Where the records hold the string "legumes", show the whole line it sits on.
────
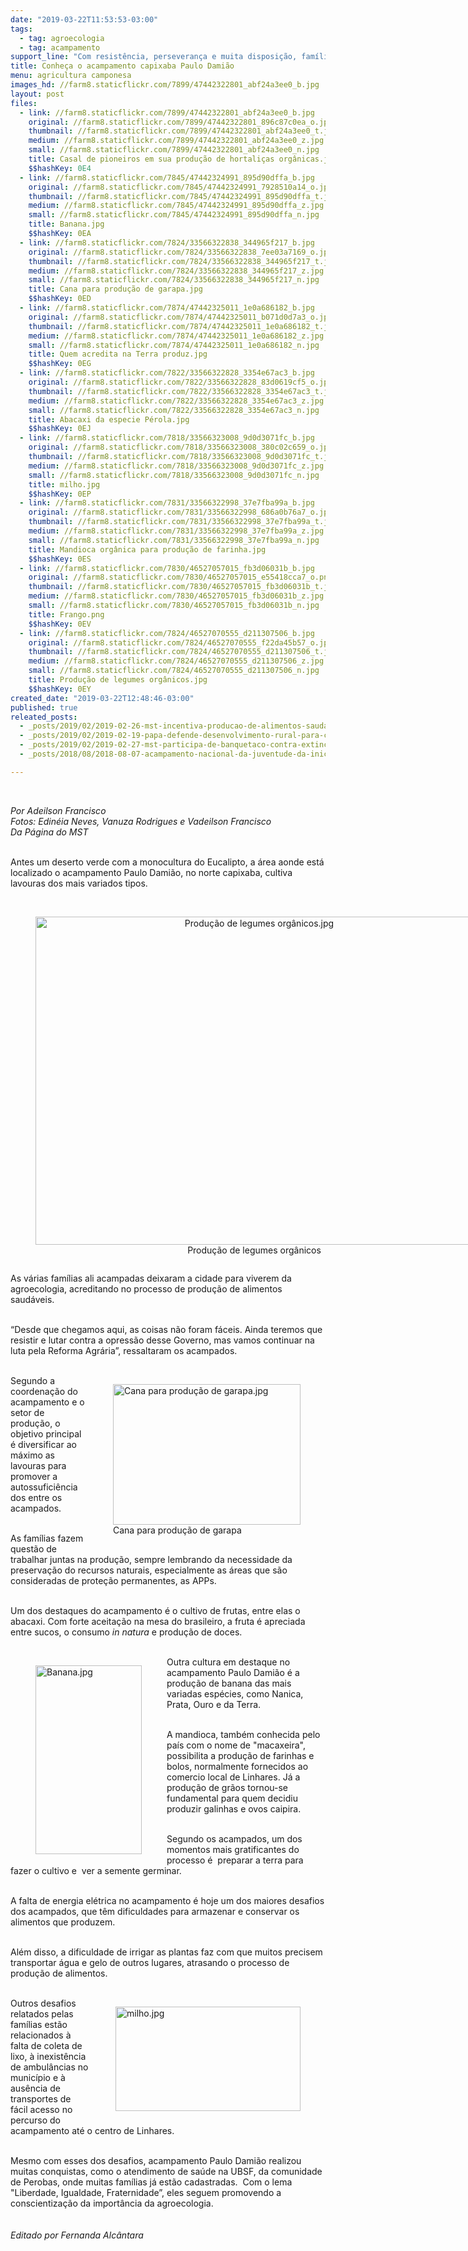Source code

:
 ```yaml
---
date: "2019-03-22T11:53:53-03:00"
tags:
  - tag: agroecologia
  - tag: acampamento
support_line: "Com resistência, perseverança e muita disposição, famílias produzem alimentos sem o uso de agrotóxicos"
title: Conheça o acampamento capixaba Paulo Damião
menu: agricultura camponesa
images_hd: //farm8.staticflickr.com/7899/47442322801_abf24a3ee0_b.jpg
layout: post
files:
  - link: //farm8.staticflickr.com/7899/47442322801_abf24a3ee0_b.jpg
    original: //farm8.staticflickr.com/7899/47442322801_896c87c0ea_o.jpg
    thumbnail: //farm8.staticflickr.com/7899/47442322801_abf24a3ee0_t.jpg
    medium: //farm8.staticflickr.com/7899/47442322801_abf24a3ee0_z.jpg
    small: //farm8.staticflickr.com/7899/47442322801_abf24a3ee0_n.jpg
    title: Casal de pioneiros em sua produção de hortaliças orgânicas.jpg
    $$hashKey: 0E4
  - link: //farm8.staticflickr.com/7845/47442324991_895d90dffa_b.jpg
    original: //farm8.staticflickr.com/7845/47442324991_7928510a14_o.jpg
    thumbnail: //farm8.staticflickr.com/7845/47442324991_895d90dffa_t.jpg
    medium: //farm8.staticflickr.com/7845/47442324991_895d90dffa_z.jpg
    small: //farm8.staticflickr.com/7845/47442324991_895d90dffa_n.jpg
    title: Banana.jpg
    $$hashKey: 0EA
  - link: //farm8.staticflickr.com/7824/33566322838_344965f217_b.jpg
    original: //farm8.staticflickr.com/7824/33566322838_7ee03a7169_o.jpg
    thumbnail: //farm8.staticflickr.com/7824/33566322838_344965f217_t.jpg
    medium: //farm8.staticflickr.com/7824/33566322838_344965f217_z.jpg
    small: //farm8.staticflickr.com/7824/33566322838_344965f217_n.jpg
    title: Cana para produção de garapa.jpg
    $$hashKey: 0ED
  - link: //farm8.staticflickr.com/7874/47442325011_1e0a686182_b.jpg
    original: //farm8.staticflickr.com/7874/47442325011_b071d0d7a3_o.jpg
    thumbnail: //farm8.staticflickr.com/7874/47442325011_1e0a686182_t.jpg
    medium: //farm8.staticflickr.com/7874/47442325011_1e0a686182_z.jpg
    small: //farm8.staticflickr.com/7874/47442325011_1e0a686182_n.jpg
    title: Quem acredita na Terra produz.jpg
    $$hashKey: 0EG
  - link: //farm8.staticflickr.com/7822/33566322828_3354e67ac3_b.jpg
    original: //farm8.staticflickr.com/7822/33566322828_83d0619cf5_o.jpg
    thumbnail: //farm8.staticflickr.com/7822/33566322828_3354e67ac3_t.jpg
    medium: //farm8.staticflickr.com/7822/33566322828_3354e67ac3_z.jpg
    small: //farm8.staticflickr.com/7822/33566322828_3354e67ac3_n.jpg
    title: Abacaxi da especie Pérola.jpg
    $$hashKey: 0EJ
  - link: //farm8.staticflickr.com/7818/33566323008_9d0d3071fc_b.jpg
    original: //farm8.staticflickr.com/7818/33566323008_380c02c659_o.jpg
    thumbnail: //farm8.staticflickr.com/7818/33566323008_9d0d3071fc_t.jpg
    medium: //farm8.staticflickr.com/7818/33566323008_9d0d3071fc_z.jpg
    small: //farm8.staticflickr.com/7818/33566323008_9d0d3071fc_n.jpg
    title: milho.jpg
    $$hashKey: 0EP
  - link: //farm8.staticflickr.com/7831/33566322998_37e7fba99a_b.jpg
    original: //farm8.staticflickr.com/7831/33566322998_686a0b76a7_o.jpg
    thumbnail: //farm8.staticflickr.com/7831/33566322998_37e7fba99a_t.jpg
    medium: //farm8.staticflickr.com/7831/33566322998_37e7fba99a_z.jpg
    small: //farm8.staticflickr.com/7831/33566322998_37e7fba99a_n.jpg
    title: Mandioca orgânica para produção de farinha.jpg
    $$hashKey: 0ES
  - link: //farm8.staticflickr.com/7830/46527057015_fb3d06031b_b.jpg
    original: //farm8.staticflickr.com/7830/46527057015_e55418cca7_o.png
    thumbnail: //farm8.staticflickr.com/7830/46527057015_fb3d06031b_t.jpg
    medium: //farm8.staticflickr.com/7830/46527057015_fb3d06031b_z.jpg
    small: //farm8.staticflickr.com/7830/46527057015_fb3d06031b_n.jpg
    title: Frango.png
    $$hashKey: 0EV
  - link: //farm8.staticflickr.com/7824/46527070555_d211307506_b.jpg
    original: //farm8.staticflickr.com/7824/46527070555_f22da45b57_o.jpg
    thumbnail: //farm8.staticflickr.com/7824/46527070555_d211307506_t.jpg
    medium: //farm8.staticflickr.com/7824/46527070555_d211307506_z.jpg
    small: //farm8.staticflickr.com/7824/46527070555_d211307506_n.jpg
    title: Produção de legumes orgânicos.jpg
    $$hashKey: 0EY
created_date: "2019-03-22T12:48:46-03:00"
published: true
releated_posts:
  - _posts/2019/02/2019-02-26-mst-incentiva-producao-de-alimentos-saudaveis-em-associacao-de-moradores.md
  - _posts/2019/02/2019-02-19-papa-defende-desenvolvimento-rural-para-combater-a-fome-no-mundo.md
  - _posts/2019/02/2019-02-27-mst-participa-de-banquetaco-contra-extincao-do-consea.md
  - _posts/2018/08/2018-08-07-acampamento-nacional-da-juventude-da-inicio-a-marcha-historica-do-mst.md

---
```

<p>&nbsp;</p>

<p><em>Por Adeilson Francisco<br />
Fotos: Edin&eacute;ia Neves, Vanuza Rodrigues e Vadeilson Francisco<br />
Da P&aacute;gina do MST</em></p>

<p><br />
Antes um deserto verde com a monocultura do Eucalipto, a &aacute;rea aonde est&aacute; localizado o acampamento Paulo Dami&atilde;o, no norte capixaba, cultiva lavouras dos mais variados tipos.<br />
&nbsp;</p>

<div style="text-align:center">
<figure class="image" style="display:inline-block"><img alt="Produção de legumes orgânicos.jpg" height="525" src="//farm8.staticflickr.com/7824/46527070555_d211307506_b.jpg" width="700" />
<figcaption>Produ&ccedil;&atilde;o de legumes org&acirc;nicos</figcaption>
</figure>
</div>

<p>As v&aacute;rias fam&iacute;lias ali acampadas deixaram a cidade para viverem da agroecologia, acreditando no processo de produ&ccedil;&atilde;o de alimentos saud&aacute;veis.<br />
&nbsp;</p>

<p>&ldquo;Desde que chegamos aqui, as coisas n&atilde;o foram f&aacute;ceis. Ainda teremos que resistir e lutar contra a opress&atilde;o desse Governo, mas vamos continuar na luta pela Reforma Agr&aacute;ria&rdquo;, ressaltaram os acampados.<br />
&nbsp;</p>

<figure class="image" style="float:right"><img alt="Cana para produção de garapa.jpg" height="225" src="//farm8.staticflickr.com/7824/33566322838_344965f217_b.jpg" width="300" />
<figcaption>Cana para produ&ccedil;&atilde;o de garapa</figcaption>
</figure>

<p>Segundo a coordena&ccedil;&atilde;o do acampamento e o setor de produ&ccedil;&atilde;o, o objetivo principal &eacute; diversificar ao m&aacute;ximo as lavouras para promover a autossufici&ecirc;ncia dos entre os acampados.<br />
&nbsp;</p>

<p>As fam&iacute;lias fazem quest&atilde;o de trabalhar juntas na produ&ccedil;&atilde;o, sempre lembrando da necessidade da preserva&ccedil;&atilde;o do recursos naturais, especialmente as &aacute;reas que s&atilde;o consideradas de prote&ccedil;&atilde;o permanentes, as APPs.<br />
&nbsp;</p>

<p>Um dos destaques do acampamento &eacute; o cultivo de frutas, entre elas o abacaxi. Com forte aceita&ccedil;&atilde;o na mesa do brasileiro, a fruta &eacute; apreciada entre sucos, o consumo <em>in natura</em> e produ&ccedil;&atilde;o de doces.<br />
&nbsp;</p>

<figure class="image" style="float:left"><img alt="Banana.jpg" height="302" src="//farm8.staticflickr.com/7845/47442324991_895d90dffa_b.jpg" width="170" />
<figcaption></figcaption>
</figure>

<p>Outra cultura em destaque no acampamento Paulo Dami&atilde;o &eacute; a produ&ccedil;&atilde;o de banana das mais variadas esp&eacute;cies, como Nanica, Prata, Ouro e da Terra.<br />
&nbsp;</p>

<p>A mandioca, tamb&eacute;m conhecida pelo pa&iacute;s com o nome de &quot;macaxeira&quot;, possibilita a produ&ccedil;&atilde;o de farinhas e bolos, normalmente fornecidos ao comercio local de Linhares. J&aacute; a produ&ccedil;&atilde;o de gr&atilde;os tornou-se fundamental para quem decidiu produzir galinhas e ovos caipira.<br />
&nbsp;</p>

<p>Segundo os acampados, um dos momentos mais gratificantes do processo &eacute;&nbsp; preparar a terra para fazer o cultivo e&nbsp; ver a semente germinar.<br />
&nbsp;</p>

<p>A falta de energia el&eacute;trica no acampamento &eacute; hoje um dos maiores desafios dos acampados, que t&ecirc;m dificuldades para armazenar e conservar os alimentos que produzem.<br />
&nbsp;</p>

<p>Al&eacute;m disso, a dificuldade de irrigar as plantas faz com que muitos precisem transportar &aacute;gua e gelo de outros lugares, atrasando o processo de produ&ccedil;&atilde;o de alimentos.<br />
&nbsp;</p>

<figure class="image" style="float:right"><img alt="milho.jpg" height="167" src="//farm8.staticflickr.com/7818/33566323008_9d0d3071fc_b.jpg" width="296" />
<figcaption></figcaption>
</figure>

<p>Outros desafios relatados pelas fam&iacute;lias est&atilde;o relacionados &agrave; falta de coleta de lixo, &agrave; inexist&ecirc;ncia de ambul&acirc;ncias no munic&iacute;pio e &agrave; aus&ecirc;ncia de transportes de f&aacute;cil acesso no percurso do acampamento at&eacute; o centro de Linhares.<br />
&nbsp;</p>

<p>Mesmo com esses dos desafios, acampamento Paulo Dami&atilde;o realizou muitas conquistas, como o atendimento de sa&uacute;de na UBSF, da comunidade de Perobas, onde muitas fam&iacute;lias j&aacute; est&atilde;o cadastradas.&nbsp; Com o lema &quot;Liberdade, Igualdade, Fraternidade&rdquo;, eles seguem promovendo a conscientiza&ccedil;&atilde;o da import&acirc;ncia da agroecologia.<br />
<br />
<br />
<em>Editado por Fernanda Alc&acirc;ntara</em></p>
────
- _RESPONSE BELOW_
    title: Produção de legumes orgânicos.jpg
<figure class="image" style="display:inline-block"><img alt="Produção de legumes orgânicos.jpg" height="525" src="//farm8.staticflickr.com/7824/46527070555_d211307506_b.jpg" width="700" />
<figcaption>Produ&ccedil;&atilde;o de legumes org&acirc;nicos</figcaption>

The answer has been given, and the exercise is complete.